According to the complaint, in February 2001, Washington asked Richard Rosenberg, executive vice-president of WMA (Personal Appearance/Music Department), about opportunities to advance in the company to achieve an agent position. It is alleged that he dissuaded her from becoming an agent because, in his words, “blacks make better managers than agents” (managers are distinct from agents and are not employed at WMA). Of the approximately 250 or so agents at the firm, the complaint alleges that approximately four are African-American, and none work in the music department.

Washington was also allegedly told by Robert Stein, Co-Worldwide Head of Motion Pictures and agent for Arnold Schwarzennegger, that she was “too old” to become an agent. Moreover, on at least one occasion, according to the complaint, Washington was told by an agent that she would not be considered for a WMA job opening because of her gender. This discriminatory conduct violates Government Code Section 12940 et seq. On Sept. 7, 2001, Washington filed complaints against WMA and Stein with the Department of Fair Employment and Housing. On Sept. 20, she received a “right to sue” letter for each from the Department.

A large part of the complaint focuses on Stein, who, it alleges, was involved in a romantic relationship with Washington from mid-1999 until she broke it off in April 2001. Afterwards, according to the complaint, Stein acted inappropriately and continued with unwanted sexual advances. The complaint contends that once Washington ended the relationship with Stein, he told WMA management that Washington would make a bad agent, which goes against her performance reviews.

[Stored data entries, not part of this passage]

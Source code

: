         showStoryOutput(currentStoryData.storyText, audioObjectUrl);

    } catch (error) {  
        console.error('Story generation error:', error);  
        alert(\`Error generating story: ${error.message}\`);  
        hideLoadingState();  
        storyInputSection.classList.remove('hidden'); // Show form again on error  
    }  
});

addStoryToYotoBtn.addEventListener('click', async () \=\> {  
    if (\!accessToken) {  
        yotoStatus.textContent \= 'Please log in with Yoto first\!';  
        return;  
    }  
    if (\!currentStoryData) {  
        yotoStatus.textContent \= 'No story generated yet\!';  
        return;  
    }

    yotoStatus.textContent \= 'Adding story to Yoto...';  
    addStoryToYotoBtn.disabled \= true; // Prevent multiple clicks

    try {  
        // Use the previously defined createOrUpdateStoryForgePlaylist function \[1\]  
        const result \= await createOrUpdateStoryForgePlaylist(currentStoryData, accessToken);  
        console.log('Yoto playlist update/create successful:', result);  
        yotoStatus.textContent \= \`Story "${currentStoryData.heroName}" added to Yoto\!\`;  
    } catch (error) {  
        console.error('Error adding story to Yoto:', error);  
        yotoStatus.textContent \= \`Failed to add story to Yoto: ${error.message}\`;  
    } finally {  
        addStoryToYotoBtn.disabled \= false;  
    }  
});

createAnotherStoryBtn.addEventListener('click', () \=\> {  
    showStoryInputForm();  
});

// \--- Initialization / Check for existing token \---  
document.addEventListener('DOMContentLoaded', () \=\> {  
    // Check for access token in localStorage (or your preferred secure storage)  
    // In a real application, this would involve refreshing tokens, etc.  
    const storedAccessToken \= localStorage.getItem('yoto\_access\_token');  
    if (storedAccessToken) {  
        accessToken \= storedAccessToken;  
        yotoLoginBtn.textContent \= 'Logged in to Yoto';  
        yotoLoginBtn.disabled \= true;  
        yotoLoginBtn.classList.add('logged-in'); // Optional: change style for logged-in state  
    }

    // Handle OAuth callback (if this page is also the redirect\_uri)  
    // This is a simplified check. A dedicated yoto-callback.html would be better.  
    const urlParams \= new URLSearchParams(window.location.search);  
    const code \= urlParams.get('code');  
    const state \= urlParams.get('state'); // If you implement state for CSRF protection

He also refused to interview her for the agent training program.

The working conditions became intolerable for Washington at WMA, and she was forced to resign. Fox stated: “It’s amazing that an agency such as WMA, with its diverse client base, would allow such discriminatory in-house practices.”

I knew about this case when I filed my complaint, but there are a lot of new details that I’m now seeing three years later which further support my overall claims. Not only does it further demonstrate the company’s pattern and continuing practice of discrimination, it’s important because I argue that I should have been hired as a music Agent based on my qualifications. One of the top music Agents at William Morris’ New York office also tried to discourage me from being an Agent, and suggested that I — the only African American employed at any level of the Agent Trainee program (Agent Trainee, Coordinator, Agent) — do artist management or become an A&R instead because it was “more creative.” Also, there has been, to my knowledge, zero African American music Agents employed at William Morris’ New York office since 2000, yet, most of the African American artists in contemporary urban music were signed by Agents in that office. In Rowe Entertainment v. William Morris Agency et al. (98-8272), the backup tapes that were searched were from 1998-1999 and the names that appear on “Exhibit 31″ are all employed in the Beverly Hills office — the same office where Sharon Washington worked!!!! Meaning, she worked amongst predominately all-White/”Jewish” Agents who were referring to African Americans in their e-mails as “nigger,” “nigga,” “coon,” “monkey” and “Uncle Tom” to name a few. [further proof that it doesn’t matter if racism is BLATANT or OVERT in the modern day workplace!] Like her, I felt the working conditions in the New York office became intolerable and I eventually was constructively discharged after discussing my concerns of discrimination with upper management. Additionally, Richard Rosenberg’s name is now familiar, because he was one of the key music Agents (5 in total from William Morris) whose e-mails were supposed to have been searched during e-discovery in Rowe, and given that his name does not appear on “Exhibit 31,” this adds another layer to the overall conspiracy that took place between Rowe’s former attorneys at SNR (now known as Dentons LLP), Loeb & Loeb LLP and Weil Gotshal & Manges LLP to defraud the class of black concert promoters from winning their antitrust and civil rights case against William Morris and Creative Artists Agency.